Has this solitary performance somehow secured Michael Cheika’s future  as the Wallaby coach, as well as the future of his assistant coaches? Will this short 40-minute period drown out the noise of the series loss to Ireland and the visibly flawed 2018 Rugby Championship campaign and unworkable game plan? Will this 40-minute period paper over the selections that so many have questioned?

Will Rugby Australia step in to help Cheika with additional coaching and support staff resources? Will they rethink the current coaching structure, which certainly seems to be flawed?

As I said, watching the Wallaby second half performance provided few answers, but did ask a lot of questions.

Turning to the Argentinean performance. The immediate visible reality of their performance is their total reliance on Nicolas Sanchez as their general both on attack and when organising the defence. From the moment he left the field, their Pumas started to look like a lesser team.

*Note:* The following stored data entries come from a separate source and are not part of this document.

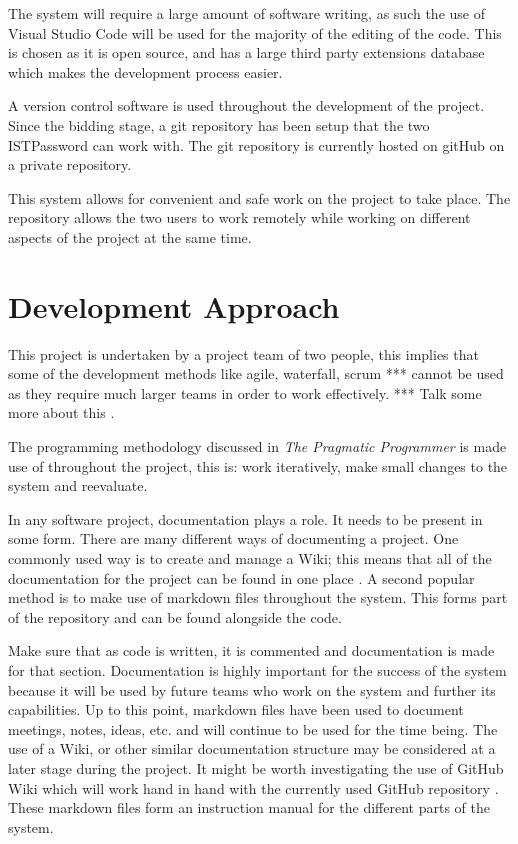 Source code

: \documentclass[12pt,onecolumn]{IEEEtran}
\begin{document}
The system will require a large amount of software writing, as such the use of Visual Studio Code will be used for the majority of the editing of the code. This is chosen as it is open source, and has a large third party extensions database which makes the development process easier. 

A version control software is used throughout the development of the project. Since the bidding stage, a git repository has been setup that the two ISTPassword can work with. The git repository is currently hosted on gitHub on a private repository. 

This system allows for convenient and safe work on the project to take place. The repository allows the two users to work remotely while working on different aspects of the project at the same time. 




\section{Development Approach} \label{sec:Development Approach}
This project is undertaken by a project team of two people, this implies that some of the development methods like agile, waterfall, scrum *** cannot be used as they require much larger teams in order to work effectively. 
*** Talk some more about this \cite{}.

The programming methodology discussed in \textit{The Pragmatic Programmer} is made use of throughout the project, this is: work iteratively, make small changes to the system and reevaluate. 

In any software project, documentation plays a role. It needs to be present in some form. There are many different ways of documenting a project. One commonly used way is to create and manage a Wiki; this means that all of the documentation for the project can be found in one place \cite{documentationpost}. 
A second popular method is to make use of markdown files throughout the system. This forms part of the repository and can be found alongside the code.

Make sure that as code is written, it is commented and documentation is made for that section. Documentation is highly important for the success of the system because it will be used by future teams who work on the system and further its capabilities. 
Up to this point, markdown files have been used to document meetings, notes, ideas, etc. and will continue to be used for the time being. The use of a Wiki, or other similar documentation structure may be considered at a later stage during the project. It might be worth investigating the use of GitHub Wiki which will work hand in hand with the currently used GitHub repository \cite{githubwiki}.
These markdown files form an instruction manual for the different parts of the system.
\end{document}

Yes, they continued their scoring momentum right up to the end of the first half, but that was on the back of a woeful display by the Wallabies, even a local school selection might well have scored a couple against the Wallabies at that time.

The second reality that the Argentineans have to face is their lack of overall depth. As a country with some 60 000 registered rugby players they do punch well above their weight division in terms of their 9th place World Rugby ranking. Their biggest problem, however, is that their top players either play for the Jaguares in Super Rugby, or earn a living playing elsewhere in the rugby universe. With so many quality players playing in England, France, Italy, and Japan, the depth of their squad is compromised. The bulk of the team are Jaguares players, with just a few of the foreign legion being available for national selection.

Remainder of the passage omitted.